Configures Chrome to start using proxy specified in server string. If port is omitted it will be set  to 8888. Proxy settings are in effect until setProxy is called again or robot finishes run. setProxy() without any parameter will set proxy settings to system defaults without proxy. Paid customers have an option to leverage Web Robots built-in proxy rotator, contact us for details.
server – proxy server
port – proxy server’s port
username – username for proxy authentication
password
– password for proxy authentication

Example:

steps.start = function () {
    setProxy({ 
       server: "123.14.1.2",
       port: "8888",
       username: "johnny",
       password: "Passw0rd"
 });
    next("http://webrobots.io", "stepTwo");

    done();
}

steps.stepTwo = function () {
    console.log("I visited webrobots.io through Proxy!");
    done();
}

setRetries(int interval, int count, int total)

Modifies robot’s step retry behaviour from default values. Default values are 60,000ms retry interval, 3 retry count, 150 total count.

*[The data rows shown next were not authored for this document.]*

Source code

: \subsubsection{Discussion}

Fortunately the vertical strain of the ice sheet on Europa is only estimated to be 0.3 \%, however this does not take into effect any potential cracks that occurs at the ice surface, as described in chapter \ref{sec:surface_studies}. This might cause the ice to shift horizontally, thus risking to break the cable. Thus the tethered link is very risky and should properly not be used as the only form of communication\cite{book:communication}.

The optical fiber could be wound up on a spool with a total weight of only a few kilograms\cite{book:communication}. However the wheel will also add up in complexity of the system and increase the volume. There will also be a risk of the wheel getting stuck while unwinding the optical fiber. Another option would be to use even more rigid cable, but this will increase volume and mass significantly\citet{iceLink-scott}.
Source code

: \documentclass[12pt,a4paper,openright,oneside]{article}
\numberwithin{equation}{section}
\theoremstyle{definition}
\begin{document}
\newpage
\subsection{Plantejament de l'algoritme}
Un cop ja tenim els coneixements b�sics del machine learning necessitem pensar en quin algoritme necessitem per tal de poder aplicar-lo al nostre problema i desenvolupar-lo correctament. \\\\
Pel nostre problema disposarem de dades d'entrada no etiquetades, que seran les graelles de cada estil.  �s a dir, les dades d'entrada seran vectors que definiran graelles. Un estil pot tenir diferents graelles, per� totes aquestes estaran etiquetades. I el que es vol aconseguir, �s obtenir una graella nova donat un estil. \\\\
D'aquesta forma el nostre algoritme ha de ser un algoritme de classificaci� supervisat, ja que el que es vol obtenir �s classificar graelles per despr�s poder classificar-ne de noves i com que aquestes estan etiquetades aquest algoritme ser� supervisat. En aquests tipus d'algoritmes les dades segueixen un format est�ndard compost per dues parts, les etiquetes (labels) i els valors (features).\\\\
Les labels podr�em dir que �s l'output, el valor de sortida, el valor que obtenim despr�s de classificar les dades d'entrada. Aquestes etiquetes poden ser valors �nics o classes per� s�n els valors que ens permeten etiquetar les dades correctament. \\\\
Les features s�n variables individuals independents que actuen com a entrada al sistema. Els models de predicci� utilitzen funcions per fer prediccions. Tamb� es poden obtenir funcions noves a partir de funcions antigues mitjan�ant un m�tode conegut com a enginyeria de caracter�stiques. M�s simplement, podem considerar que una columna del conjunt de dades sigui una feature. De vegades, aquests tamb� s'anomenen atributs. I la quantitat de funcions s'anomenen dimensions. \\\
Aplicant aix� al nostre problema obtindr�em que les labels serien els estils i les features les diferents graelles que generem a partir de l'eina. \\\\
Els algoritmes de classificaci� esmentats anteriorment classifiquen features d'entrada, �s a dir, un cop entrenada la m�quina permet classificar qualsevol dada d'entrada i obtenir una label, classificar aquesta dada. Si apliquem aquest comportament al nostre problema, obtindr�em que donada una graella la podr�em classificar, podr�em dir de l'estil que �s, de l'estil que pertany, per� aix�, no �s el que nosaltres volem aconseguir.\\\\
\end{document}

Following this logic, if some step is retried 3 times and still fails – robot proceeds to the next step. If robot encounters 150 retries during run it stops and marks run as failed.
interval – retry interval in milliseconds.
count – maximum retry count on a single step.
total – cumulative allowed retry limit during robot run. If this limit is reached robot will stop and mark run as failed.

Best practice is to increase retry parameters only if source is not reliable and reloading page can yield results. If source is reliable and errors are happening due to error prone javascript used in robot – more retries will not help.

Example:

steps.start = function () {
    next("http://webrobots.io", "stepTwo");
    // setting robot to retry after 10 second for up to 10 times and stop if total of 6000 retries reached.
    setRetries(10000, 10, 6000);
    // All subsequently executed steps will adhere to the new retry policy
    done();
}

steps.stepTwo = function () {
    console.log("This step will be retried in 10 seconds if there is no done() event");
    done();
}

setSettings(Object settings)

Changes robot running parameters for the downstream steps. Currently supported settings are:

skipVisited – boolean setting to control behaviour if next() statements wants to open already visited page.Applies only to subsequent next() steps after setting is enabled. Default value: false.
respectRobotsTxt – boolean settings to control robot’s behaviour in respect to robots.txt file. If set to true, robot will read and parse robots.txt file from target domain and start respecting it’s directions. Applies only to subsequent next() steps after setting is enabled. Default value: false.

Example

steps.start = function () {
    setSettings({ skipVisited : true, respectRobotsTxt : true});
    // 1st next()
    next("http://webrobots.io", "stepTwo");
    // 2nd next() will be skipped because we already have a next() going to http://webrobots.io
    next("http://webrobots.io", "stepTwo");
    done();
}

steps.stepTwo = function () {
    done();
}